WHAT IS NEEDED:
A stretch of the entries below is to be set down exactly, running from the line with "break suddenly and" through the line with "street names for cocaine: .", both included, and no other line.

DATA PROVIDED:

┄┄┄┄┄┄

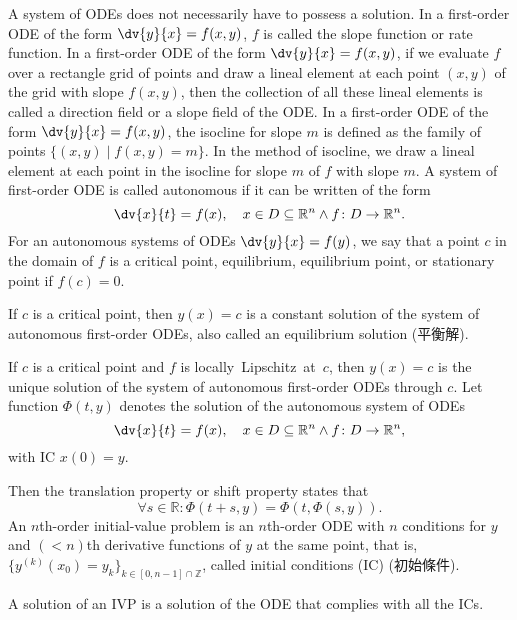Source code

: \documentclass[a4paper,12pt]{report}
\begin{document}
\begin{itemize}
\begin{itemize}
A system of ODEs does not necessarily have to possess a solution.
In a first-order ODE of the form $\dv{y}{x}=f(x,y)$, $f$ is called the slope function or rate function.
In a first-order ODE of the form $\dv{y}{x}=f(x,y)$, if we evaluate $f$ over a rectangle grid of points and draw a lineal element at each point $(x,y)$ of the grid with slope $f(x,y)$, then the collection of all these lineal elements is called a direction field or a slope field of the ODE.
In a first-order ODE of the form $\dv{y}{x}=f(x,y)$, the isocline for slope $m$ is defined as the family of points $\{(x,y)\mid f(x,y)=m\}$. In the method of isocline, we draw a lineal element at each point in the isocline for slope $m$ of $f$ with slope $m$.
A system of first-order ODE is called autonomous if it can be written of the form
\[\dv{x}{t}=f(x),\quad x\in D\subseteq\mathbb{R}^n\land f\colon D\to\mathbb{R}^n.\]
For an autonomous systems of ODEs $\dv{y}{x}=f(y)$, we say that a point $c$ in the domain of $f$ is a critical point, equilibrium, equilibrium point, or stationary point if $f(c)=0$.

If $c$ is a critical point, then $y(x)=c$ is a constant solution of the system of autonomous first-order ODEs, also called an equilibrium solution (平衡解).

If $c$ is a critical point and $f$ is locally Lipschitz at $c$, then $y(x)=c$ is the unique solution of the system of autonomous first-order ODEs through $c$.
Let function $\Phi(t,y)$ denotes the solution of the autonomous system of ODEs
\[\dv{x}{t}=f(x),\quad x\in D\subseteq\mathbb{R}^n\land f\colon D\to\mathbb{R}^n,\]
with IC $x(0)=y$.

Then the translation property or shift property states that
\[\forall s\in\mathbb{R}\colon\Phi(t+s,y)=\Phi(t,\Phi(s,y)).\]
An $n$th-order initial-value problem is an $n$th-order ODE with $n$ conditions for $y$ and $(<n)$th derivative functions of $y$ at the same point, that is, $\{y^{(k)}(x_0)=y_k\}_{k\in[0,n-1]\cap\mathbb{Z}}$, called initial conditions (IC) (初始條件).

A solution of an IVP is a solution of the ODE that complies with all the ICs.


\end{itemize}
\end{itemize}
\end{document}
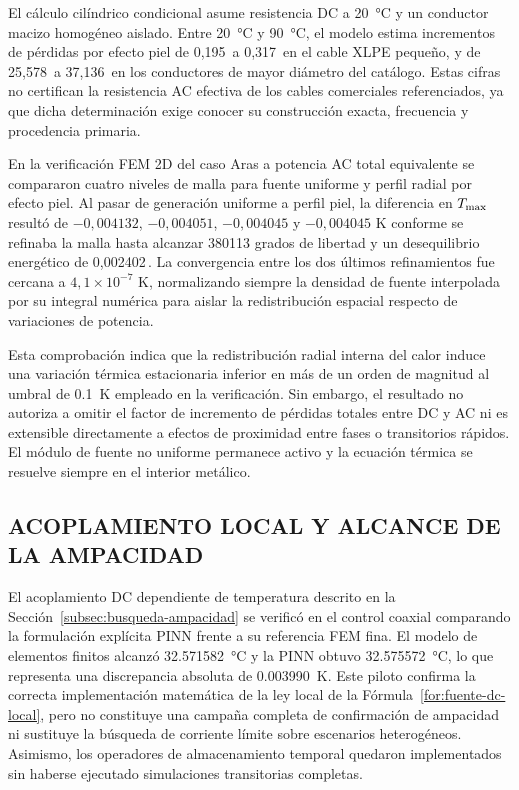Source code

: El cálculo cilíndrico condicional asume resistencia DC a \SI{20}{\celsius} y un conductor macizo homogéneo aislado. Entre \SI{20}{\celsius} y \SI{90}{\celsius}, el modelo estima incrementos de pérdidas por efecto piel de 0,195\,\pct{} a 0,317\,\pct{} en el cable XLPE pequeño, y de 25,578\,\pct{} a 37,136\,\pct{} en los conductores de mayor diámetro del catálogo. Estas cifras no certifican la resistencia AC efectiva de los cables comerciales referenciados, ya que dicha determinación exige conocer su construcción exacta, frecuencia y procedencia primaria.

En la verificación FEM 2D del caso Aras a potencia AC total equivalente se compararon cuatro niveles de malla para fuente uniforme y perfil radial por efecto piel. Al pasar de generación uniforme a perfil piel, la diferencia en $T_{\max}$ resultó de $-0,004132$, $-0,004051$, $-0,004045$ y $-0,004045$ K conforme se refinaba la malla hasta alcanzar \num{380113} grados de libertad y un desequilibrio energético de 0,002402\,\pct{}. La convergencia entre los dos últimos refinamientos fue cercana a $4,1\times10^{-7}$ K, normalizando siempre la densidad de fuente interpolada por su integral numérica para aislar la redistribución espacial respecto de variaciones de potencia.

Esta comprobación indica que la redistribución radial interna del calor induce una variación térmica estacionaria inferior en más de un orden de magnitud al umbral de \SI{0,1}{\kelvin} empleado en la verificación. Sin embargo, el resultado no autoriza a omitir el factor de incremento de pérdidas totales entre DC y AC ni es extensible directamente a efectos de proximidad entre fases o transitorios rápidos. El módulo de fuente no uniforme permanece activo y la ecuación térmica se resuelve siempre en el interior metálico.

\subsection{ACOPLAMIENTO LOCAL Y ALCANCE DE LA AMPACIDAD}

El acoplamiento DC dependiente de temperatura descrito en la Sección~\ref{subsec:busqueda-ampacidad} se verificó en el control coaxial comparando la formulación explícita PINN frente a su referencia FEM fina. El modelo de elementos finitos alcanzó \SI{32,571582}{\celsius} y la PINN obtuvo \SI{32,575572}{\celsius}, lo que representa una discrepancia absoluta de \SI{0,003990}{\kelvin}. Este piloto confirma la correcta implementación matemática de la ley local de la Fórmula~\ref{for:fuente-dc-local}, pero no constituye una campaña completa de confirmación de ampacidad ni sustituye la búsqueda de corriente límite sobre escenarios heterogéneos. Asimismo, los operadores de almacenamiento temporal quedaron implementados sin haberse ejecutado simulaciones transitorias completas.

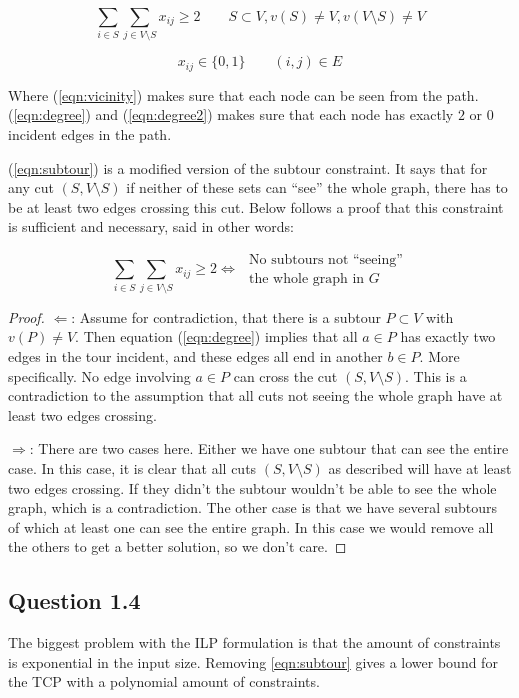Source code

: \documentclass{sig-alternate}
\begin{document}
\begin{equation}
    \label{eqn:subtour}
    \sum_{i \in S} \sum_{j \in V\setminus S} x_{ij} \ge 2
    \qquad S\subset V, v(S) \ne V, v(V\setminus S) \ne V
\end{equation}

\begin{equation}
    x_{ij} \in \{0,1\}
    \qquad (i,j) \in E
\end{equation}

Where (\ref{eqn:vicinity}) makes sure that each node can be seen from the
path. (\ref{eqn:degree}) and (\ref{eqn:degree2}) makes sure that each node has
exactly $2$ or $0$ incident edges in the path.

(\ref{eqn:subtour}) is a modified version of the subtour constraint. It says
that for any cut $(S, V\setminus S)$ if neither of these sets can ``see'' the
whole graph, there has to be at least two edges crossing this cut. Below
follows a proof that this constraint is sufficient and necessary, said in
other words:

\[
    \sum_{i\in S} \sum_{j\in V\setminus S} x_{ij} \ge 2 \Leftrightarrow
    \begin{matrix} \text{ No subtours not ``seeing''} \\
                   \text{ the whole graph in $G$} \end{matrix}
\]

\begin{proof}
$\Leftarrow$: Assume for contradiction, that there is a subtour $P\subset V$
with $v(P)\ne V$. Then equation (\ref{eqn:degree}) implies that all $a\in P$
has exactly two edges in the tour incident, and these edges all end in another
$b\in P$. More specifically. No edge involving $a\in P$ can cross the cut
$(S, V\setminus S)$. This is a contradiction to the assumption that all cuts
not seeing the whole graph have at least two edges crossing.

$\Rightarrow$: There are two cases here. Either we have one subtour that can
see the entire case. In this case, it is clear that all cuts
$(S, V\setminus S)$ as described will have at least two edges crossing. If
they didn't the subtour wouldn't be able to see the whole graph, which is a
contradiction. The other case is that we have several subtours of which
at least one can see the entire graph. In this case we would remove all the
others to get a better solution, so we don't care.
\end{proof}

\subsection*{Question 1.4}
The biggest problem with the ILP formulation is that the amount of constraints
is exponential in the input size. Removing \autoref{eqn:subtour} gives a lower
bound for the TCP with a polynomial amount of constraints.
\end{document}
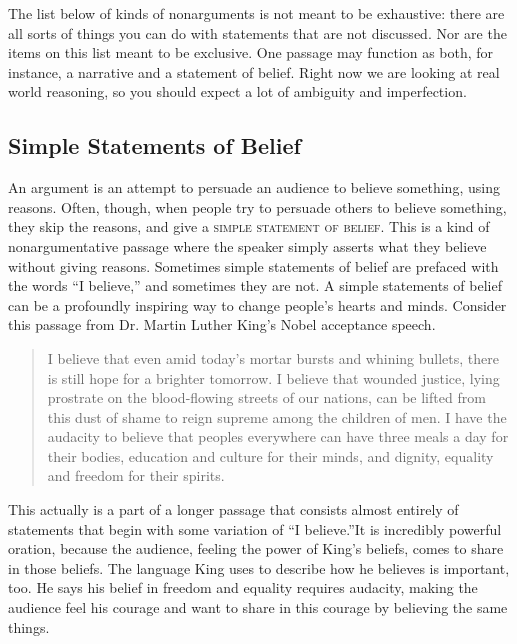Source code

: The list below of kinds of nonarguments is not meant to be exhaustive: there are all sorts of things you can do with statements that are not discussed. Nor are the items on this list meant to be exclusive. One passage may function as both, for instance, a narrative and a statement of belief. Right now we are looking at real world reasoning, so you should expect a lot of ambiguity and imperfection.

\subsection{Simple Statements of Belief}

An argument is an attempt to persuade an audience to believe something, using reasons. Often, though, when people try to persuade others to believe something, they skip the reasons, and give a \textsc{\gls{simple statement of belief}}. \label{def:simple_statement_of_belief} This is a kind of nonargumentative passage where the speaker simply asserts what they believe without giving reasons. Sometimes simple statements of belief are prefaced with the words ``I believe,'' and sometimes they are not. A simple statements of belief can be a profoundly inspiring way to change people's hearts and minds. Consider this passage from Dr. Martin Luther King's Nobel acceptance speech.

\begin{quotation} \noindent I believe that even amid today's mortar bursts and whining bullets, there is still hope for a brighter tomorrow. I believe that wounded justice, lying prostrate on the blood-flowing streets of our nations, can be lifted from this dust of shame to reign supreme among the children of men. I have the audacity to believe that peoples everywhere can have three meals a day for their bodies, education and culture for their minds, and dignity, equality and freedom for their spirits. \cite{King2001} \end{quotation}

This actually is a part of a longer passage that consists almost entirely of statements that begin with some variation of ``I believe.''It is incredibly powerful oration, because the audience, feeling the power of King's beliefs, comes to share in those beliefs. The language King uses to describe how he believes is important, too. He says his belief in freedom and equality requires audacity, making the audience feel his courage and want to share in this courage by believing the same things.

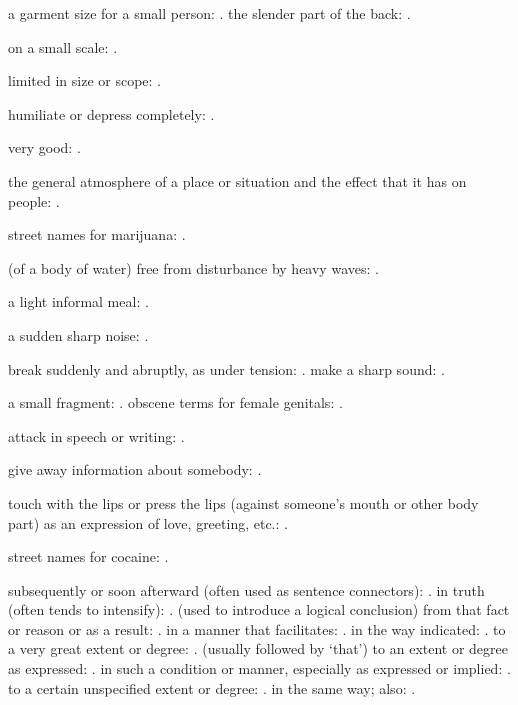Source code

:   a garment size for a small person: . the slender part of the back: .

  on a small scale: .

  limited in size or scope: .

  humiliate or depress completely: .

  very good: .

  the general atmosphere of a place or situation and the effect that it has on people: .

  street names for marijuana: .

  (of a body of water) free from disturbance by heavy waves: .

  a light informal meal: .

  a sudden sharp noise: .

  break suddenly and abruptly, as under tension: . make a sharp sound: .

  a small fragment: . obscene terms for female genitals: .

  attack in speech or writing: .

  give away information about somebody: .

  touch with the lips or press the lips (against someone's mouth or other body part) as an expression of love, greeting, etc.: .

  street names for cocaine: .

  subsequently or soon afterward (often used as sentence connectors): . in truth (often tends to intensify): . (used to introduce a logical conclusion) from that fact or reason or as a result: . in a manner that facilitates: . in the way indicated: . to a very great extent or degree: . (usually followed by `that') to an extent or degree as expressed: . in such a condition or manner, especially as expressed or implied: . to a certain unspecified extent or degree: . in the same way; also: .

┄┄┄┄┄┄

ANSWER FOR THIS EXERCISE:
  break suddenly and abruptly, as under tension: . make a sharp sound: .

  a small fragment: . obscene terms for female genitals: .

  attack in speech or writing: .

  give away information about somebody: .

  touch with the lips or press the lips (against someone's mouth or other body part) as an expression of love, greeting, etc.: .

  street names for cocaine: .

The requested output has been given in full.